The day dawned bright and sunny with blue sky and fluffy white clouds so it looked like I would be able to put my plans of the previous evening into action. A few weeks previously I had been watching one of the many property relocation programmes on tv - the featured couple were looking to live somewhere in north Norfolk and one of the places it showed was Holkham beach. It looked fabulous, and as I'd never been there I put it down as a place I just had to visit when I could. On my holiday in June I never went any further along that coast than Wells and as there were another couple of places I wanted to see, also along that coast, it should make for a nice day out.
It was mid morning before I disconnected the awning and set out for the day - I had a long way to go but I was in no rush, so with a cd to sing along to I settled down to enjoy the drive. I followed the same route as in June, along the A149 through North Walsham to Sheringham then along through the various little villages to Wells. Only a couple of miles from Wells was Holkham village, and the way to the beach was down a tree-lined private drive which must have been about a mile long and was part of the Holkham Hall estate. It looked like the beach was a very popular place as cars were parked on the grass verges all the way down both sides of the drive - I drove all the way down to the end without finding a parking space and was two thirds of the way back towards the main road before I found one in the shade of a tree. At the other side of the wire fence in front of me was a huge field and not far from the fence a herd of placid-looking cows, some of them obviously still quite young, were lying peacefully in the grass. There was a ticket machine not far away so thinking it would cost me an arm and a leg to park I took plenty of change with me to get a ticket, but the fee wasn't too bad - £2.50 for all day which, although I wasn't staying all day, I thought was very reasonable. I've paid that much for an hour in some places.
With the ticket stuck in the windscreen and the dogs on the lead I set off down the drive to the beach; it was a very pleasant walk with fields on either side and at the end the drive opened out with a large catering wagon on one side and several tables and bench seats set out on the other. The drive became a footpath there which in turn became a boardwalk skirting the nearby pine woods and ending in the dunes - and what a sight met my eyes. A huge semi-circular bay was backed by the pine woods and just down below the dunes was a narrow beach where several families were enjoying the sunshine. A vast expanse of wet sand spread out in front of me and in the distance were more dunes and the sea. Holidaymakers of all ages were trekking across the sand, some with dogs, some even pushing prams - this was obviously only one part of Holkham beach and the main beach was out beyond the far dunes. And I was glad I was wearing beach sandals as it looked like I was going to get wet feet on my way out there! A path led from the dunes to the beach below and once I'd got away from there I let the dogs off the lead - the wet sand was quite slippery in places so it was easier to walk without holding on to them. About halfway out towards the sea a 'river' flowed through a wide channel, cutting the beach in half - I don't know where it came from, but although it wasn't very deep it was quite fast flowing.

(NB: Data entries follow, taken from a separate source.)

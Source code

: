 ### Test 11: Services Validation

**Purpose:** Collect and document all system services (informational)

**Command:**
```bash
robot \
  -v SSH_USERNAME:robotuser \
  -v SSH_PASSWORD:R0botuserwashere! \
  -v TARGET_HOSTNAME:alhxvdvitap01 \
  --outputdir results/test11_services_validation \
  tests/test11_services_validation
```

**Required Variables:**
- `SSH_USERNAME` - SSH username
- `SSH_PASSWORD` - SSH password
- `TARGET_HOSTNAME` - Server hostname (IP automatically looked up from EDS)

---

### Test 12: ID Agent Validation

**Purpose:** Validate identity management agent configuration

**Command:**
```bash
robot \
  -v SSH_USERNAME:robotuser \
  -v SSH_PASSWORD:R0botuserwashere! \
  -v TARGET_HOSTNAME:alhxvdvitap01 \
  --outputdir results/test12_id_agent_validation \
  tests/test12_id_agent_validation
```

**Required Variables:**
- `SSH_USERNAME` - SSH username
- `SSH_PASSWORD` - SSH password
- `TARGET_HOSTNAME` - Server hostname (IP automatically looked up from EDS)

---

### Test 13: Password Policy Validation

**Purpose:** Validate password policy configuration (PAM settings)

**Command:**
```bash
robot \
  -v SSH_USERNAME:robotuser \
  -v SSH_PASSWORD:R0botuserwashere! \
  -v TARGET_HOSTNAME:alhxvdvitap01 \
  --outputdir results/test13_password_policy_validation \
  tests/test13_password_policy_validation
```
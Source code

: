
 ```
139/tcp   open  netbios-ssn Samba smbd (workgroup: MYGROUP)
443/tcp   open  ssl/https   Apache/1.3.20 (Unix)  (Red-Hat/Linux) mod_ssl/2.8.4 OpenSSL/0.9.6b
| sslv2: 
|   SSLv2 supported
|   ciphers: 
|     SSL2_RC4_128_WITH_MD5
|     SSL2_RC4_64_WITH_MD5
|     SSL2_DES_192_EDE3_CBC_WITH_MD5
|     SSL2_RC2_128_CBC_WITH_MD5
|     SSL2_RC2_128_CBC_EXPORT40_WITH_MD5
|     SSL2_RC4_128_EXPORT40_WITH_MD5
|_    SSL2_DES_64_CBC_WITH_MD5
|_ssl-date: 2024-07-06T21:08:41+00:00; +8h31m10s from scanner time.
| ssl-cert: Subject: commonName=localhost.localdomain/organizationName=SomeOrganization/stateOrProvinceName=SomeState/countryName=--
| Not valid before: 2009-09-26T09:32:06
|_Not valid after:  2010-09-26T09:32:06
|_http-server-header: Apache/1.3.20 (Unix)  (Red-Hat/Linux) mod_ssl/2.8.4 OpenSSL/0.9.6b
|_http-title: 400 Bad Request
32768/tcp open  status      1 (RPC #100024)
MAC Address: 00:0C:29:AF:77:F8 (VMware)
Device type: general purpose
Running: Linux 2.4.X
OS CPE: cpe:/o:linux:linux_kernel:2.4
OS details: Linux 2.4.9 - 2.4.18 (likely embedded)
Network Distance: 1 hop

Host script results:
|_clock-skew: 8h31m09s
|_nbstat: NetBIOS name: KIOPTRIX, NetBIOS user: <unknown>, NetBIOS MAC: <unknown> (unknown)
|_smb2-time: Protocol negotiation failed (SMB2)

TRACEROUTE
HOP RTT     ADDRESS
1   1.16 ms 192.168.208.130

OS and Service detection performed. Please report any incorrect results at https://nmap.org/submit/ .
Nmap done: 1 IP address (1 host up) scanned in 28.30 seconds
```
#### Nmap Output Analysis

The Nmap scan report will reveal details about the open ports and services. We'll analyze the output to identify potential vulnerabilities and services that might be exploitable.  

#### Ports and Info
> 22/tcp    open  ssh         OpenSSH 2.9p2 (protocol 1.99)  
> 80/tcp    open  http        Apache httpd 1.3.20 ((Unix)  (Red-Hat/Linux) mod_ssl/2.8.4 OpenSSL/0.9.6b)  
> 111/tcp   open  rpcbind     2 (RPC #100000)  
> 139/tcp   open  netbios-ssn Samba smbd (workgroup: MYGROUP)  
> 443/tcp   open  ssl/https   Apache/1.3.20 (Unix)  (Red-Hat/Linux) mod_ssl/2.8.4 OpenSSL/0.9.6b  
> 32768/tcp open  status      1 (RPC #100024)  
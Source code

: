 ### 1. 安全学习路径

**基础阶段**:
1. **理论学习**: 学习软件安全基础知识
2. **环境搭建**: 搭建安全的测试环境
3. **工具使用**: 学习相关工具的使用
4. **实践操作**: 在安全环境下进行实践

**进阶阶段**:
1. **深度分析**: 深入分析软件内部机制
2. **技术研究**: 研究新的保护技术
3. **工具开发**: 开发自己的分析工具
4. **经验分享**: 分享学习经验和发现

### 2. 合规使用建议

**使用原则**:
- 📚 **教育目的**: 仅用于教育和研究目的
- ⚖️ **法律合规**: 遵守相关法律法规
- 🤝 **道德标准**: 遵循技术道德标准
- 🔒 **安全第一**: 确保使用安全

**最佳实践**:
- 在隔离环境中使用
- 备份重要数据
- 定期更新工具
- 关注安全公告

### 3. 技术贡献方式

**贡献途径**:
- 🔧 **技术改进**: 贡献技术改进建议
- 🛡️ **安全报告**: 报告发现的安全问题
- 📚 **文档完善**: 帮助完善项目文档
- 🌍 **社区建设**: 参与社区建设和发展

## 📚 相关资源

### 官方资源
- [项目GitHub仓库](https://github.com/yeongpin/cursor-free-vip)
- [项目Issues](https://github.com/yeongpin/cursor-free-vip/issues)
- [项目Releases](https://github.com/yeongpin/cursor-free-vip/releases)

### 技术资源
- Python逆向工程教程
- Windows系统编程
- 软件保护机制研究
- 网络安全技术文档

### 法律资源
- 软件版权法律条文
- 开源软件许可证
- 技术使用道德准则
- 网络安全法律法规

I had to cross the 'river' to get to where I wanted to be but Sophie, with her dislike of water, wasn't very keen so I had to put her back on the lead while we paddled across - Sugar, bless her, just trotted straight in and reached the other side before me. At one point a group of horse riders trotted past me but once they were away from most of the holidaymakers they broke into a canter then a gallop, going for quite a distance before coming back towards me, their manes and tails flying and hooves thudding on the sand.
I headed across to the dunes and reaching them I walked up to the top and stood for several minutes surveying the scene, glad that I had made the effort to go all the way out there. The beach was vast and stretched for miles, and there was so much space that you could probably drop the whole of Norfolk's population there and it still wouldn't be crowded.
From the dunes I walked out in a 'one o' clock' direction towards the sea then parallel to it, eventually crossing back across the 'river' where it was at its shallowest as it flowed across the beach to join the sea. Sophie still wasn't keen on crossing but with a bit of persuasion she did it once she realised that the water there wasn't much above her paws. I walked for quite a distance before turning and heading back towards the inner dunes and the pine woods - with other places to see I didn't want to linger on the beach for too long, but it was such a fantastic place I could quite easily have stayed there for the rest of the afternoon.
On the way back to the van I stopped at the catering wagon to get something to eat and drink - I didn't want a burger and the sandwiches were a bit on the pricey side for what they were so I settled for a sausage roll and a coffee and went over to sit at one of the tables. The sausage roll was quite nice but the same couldn't be said for the coffee - it was vile, and tasted just like that Camp brand of coffee from years ago, the liquid stuff which comes in a bottle and probably hasn't been anywhere near any proper coffee beans. Needless to say, I only drank as much as I needed to and left the rest. Note to self - if I ever go there again I'll take my camping stove and brew my own!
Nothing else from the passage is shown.